Italian Newspaper Gives Away Copies Of Mein Kampf : Meets Instant Backlash


An Italian newspaper has drawn the ire of many people for handing out free copies of the annotated version of Hitler’s manifesto, Mein Kampf, as a paid supplement to its Saturday edition. For an extra 11.90 euros, that is $13.40, on top of the regular price of 1.50 euro ($1.69), Il Giornale gave its readership an option of buying a package that included Mein Kampf by Adolf Hitler and The Rise and Fall of the Third Reich by US Journalist William L Shirer.

Il Giornale, owned by the notorious former Prime Minister Silvio Berlusconi, was founded in Milan, Italy in 1974. This Saturday, it published and started selling the first of an eight-volume history of the Third Reich. Readers who bought this first volume were also provided an annotated history of Mein Kampf.

This move has met strong criticism from many prominent members of Italy’s Jewish community. Many politicians have also raised objections, including the current Prime Minister, Matteo Renzi. Renzi took to the social media site, Twitter, to express his disapproval of this move by Il Giornale, calling it “improper.” His tweet, which is shown below, roughly translates to, “I find it sleazy that an Italian newspaper is handing out copies of Hitler’s Mein Kampf. I have the utmost affection for our Jewish community #neveragain”

Il Giornale
Il Giornale newspaper is seen on sale in a newsstand with Hitler’s “Mein Kampf”, in Rome Saturday, June 11, 2016. [Photo by Fabio Frustaci/AP Images]
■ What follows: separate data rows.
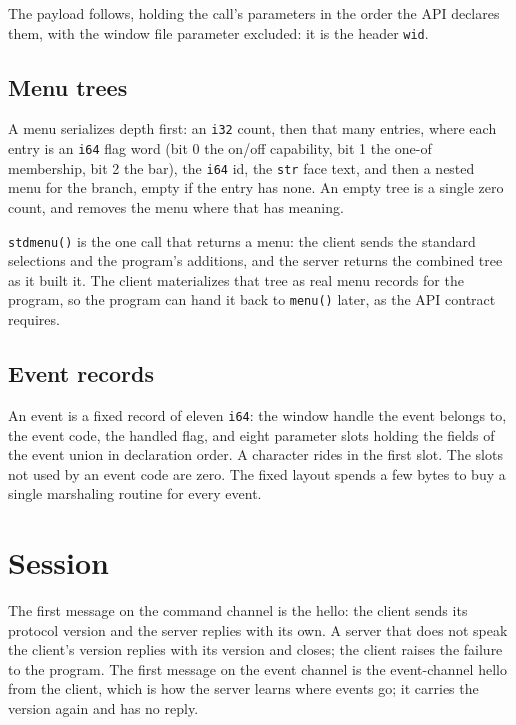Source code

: \documentclass[11pt]{article}
\begin{document}
The payload follows, holding the call's parameters in the order the API
declares them, with the window file parameter excluded: it is the header
\texttt{wid}.

\subsection{Menu trees}

A menu serializes depth first: an \texttt{i32} count, then that many
entries, where each entry is an \texttt{i64} flag word (bit 0 the on/off
capability, bit 1 the one-of membership, bit 2 the bar), the \texttt{i64}
id, the \texttt{str} face text, and then a nested menu for the branch,
empty if the entry has none. An empty tree is a single zero count, and
removes the menu where that has meaning.

\texttt{stdmenu()} is the one call that returns a menu: the client sends
the standard selections and the program's additions, and the server
returns the combined tree as it built it. The client materializes that
tree as real menu records for the program, so the program can hand it back
to \texttt{menu()} later, as the API contract requires.

\subsection{Event records}

An event is a fixed record of eleven \texttt{i64}: the window handle the
event belongs to, the event code, the handled flag, and eight parameter
slots holding the fields of the event union in declaration order. A
character rides in the first slot. The slots not used by an event code are
zero. The fixed layout spends a few bytes to buy a single marshaling
routine for every event.

\section{Session}

The first message on the command channel is the hello: the client sends its
protocol version and the server replies with its own. A server that does
not speak the client's version replies with its version and closes; the
client raises the failure to the program. The first message on the event
channel is the event-channel hello from the client, which is how the
server learns where events go; it carries the version again and has no
reply.
\end{document}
The Italian Jewish community, which happens to be one of the oldest Jewish communities in Europe, has some 30,000 members. Renzo Gattegna, the president of the Union of Italian Jewish Communities, said the following in a statement.

“Giving out copies of Mein Kampf “is light years away from all logic of studying the Shoah [Holocaust] and the different factors that led the whole of humanity to sink into an abyss of unending hatred, death and violence.”

Many others have also criticized Il Gionrale‘s move. Alan Friedman, the American journalist who authored the biography of Silvio Berlusconi, called the move “Regrettable.”

Alessandro Columbu, a 29-year-old PhD candidate in the department of Islamic and Middle Eastern Studies of the University of Edinburgh had the following to say.

Known for its right-wing positions, notably over the questions of immigration, this is not the first time Il Giornale has provoked controversy. It has however justified this latest campaign by claiming that the motif behind it is to educate its readers about the evils of Nazism. Editor of the paper, Alessandro Sallusti, declared in the front page editorial that this wasn’t some “sly” move to boost circulation, nor were they presenting themselves as apologists to Nazi sentiments. He clarified that their sole intention was to educate their readers about “what is evil to how to avoid its return.”

“Studying evil to prevent it from happening again, perhaps in new and deceptive guises. That is the real and only purpose of what we have done.”

“Mein Kampf,” which is German for “My Struggle,” was published in two volumes in 1924 and 1925, and outlines Hitler’s ultra-nationalist, anti-Semitic, and anti-communist ideology that formed the base for Nazism. The German State of Bavaria, which owned the copyright for Mein Kampf, had banned the reprinting of the book out of respect for the victims of the Holocaust, and to prevent an incitement of hatred. However, an annotated, critical version of the book, which was allowed to be published after the expiry of the 70-year copyright at the end of last year, became a best seller in Germany.

[Photo by Scott Olson/Getty Images]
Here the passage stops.